Instructions to follow:
Can you output the records below exactly as they are written?

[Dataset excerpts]
▶

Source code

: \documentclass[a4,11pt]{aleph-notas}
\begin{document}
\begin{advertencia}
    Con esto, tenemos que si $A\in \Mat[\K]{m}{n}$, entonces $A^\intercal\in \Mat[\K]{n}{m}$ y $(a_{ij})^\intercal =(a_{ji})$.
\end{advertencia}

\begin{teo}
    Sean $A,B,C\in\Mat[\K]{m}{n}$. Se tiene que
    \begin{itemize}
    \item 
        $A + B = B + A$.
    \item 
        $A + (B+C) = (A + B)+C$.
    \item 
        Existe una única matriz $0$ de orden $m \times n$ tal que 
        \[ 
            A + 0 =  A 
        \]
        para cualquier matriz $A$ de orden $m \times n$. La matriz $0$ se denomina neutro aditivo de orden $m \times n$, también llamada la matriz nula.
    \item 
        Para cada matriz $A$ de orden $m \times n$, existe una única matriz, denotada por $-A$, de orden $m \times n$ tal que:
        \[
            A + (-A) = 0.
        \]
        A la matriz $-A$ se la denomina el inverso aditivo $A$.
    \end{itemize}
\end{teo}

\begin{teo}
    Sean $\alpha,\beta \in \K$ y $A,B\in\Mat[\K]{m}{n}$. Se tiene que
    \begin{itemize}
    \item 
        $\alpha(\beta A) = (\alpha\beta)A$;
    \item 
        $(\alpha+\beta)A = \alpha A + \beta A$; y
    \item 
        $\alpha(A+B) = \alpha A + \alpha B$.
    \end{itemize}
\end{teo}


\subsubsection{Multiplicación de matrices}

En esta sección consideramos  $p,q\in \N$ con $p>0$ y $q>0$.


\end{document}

◀

Written solution:
Source code

: \documentclass[a4,11pt]{aleph-notas}
\begin{document}
\begin{advertencia}
    Con esto, tenemos que si $A\in \Mat[\K]{m}{n}$, entonces $A^\intercal\in \Mat[\K]{n}{m}$ y $(a_{ij})^\intercal =(a_{ji})$.
\end{advertencia}

\begin{teo}
    Sean $A,B,C\in\Mat[\K]{m}{n}$. Se tiene que
    \begin{itemize}
    \item 
        $A + B = B + A$.
    \item 
        $A + (B+C) = (A + B)+C$.
    \item 
        Existe una única matriz $0$ de orden $m \times n$ tal que 
        \[ 
            A + 0 =  A 
        \]
        para cualquier matriz $A$ de orden $m \times n$. La matriz $0$ se denomina neutro aditivo de orden $m \times n$, también llamada la matriz nula.
    \item 
        Para cada matriz $A$ de orden $m \times n$, existe una única matriz, denotada por $-A$, de orden $m \times n$ tal que:
        \[
            A + (-A) = 0.
        \]
        A la matriz $-A$ se la denomina el inverso aditivo $A$.
    \end{itemize}
\end{teo}

\begin{teo}
    Sean $\alpha,\beta \in \K$ y $A,B\in\Mat[\K]{m}{n}$. Se tiene que
    \begin{itemize}
    \item 
        $\alpha(\beta A) = (\alpha\beta)A$;
    \item 
        $(\alpha+\beta)A = \alpha A + \beta A$; y
    \item 
        $\alpha(A+B) = \alpha A + \alpha B$.
    \end{itemize}
\end{teo}


\subsubsection{Multiplicación de matrices}

En esta sección consideramos  $p,q\in \N$ con $p>0$ y $q>0$.


\end{document}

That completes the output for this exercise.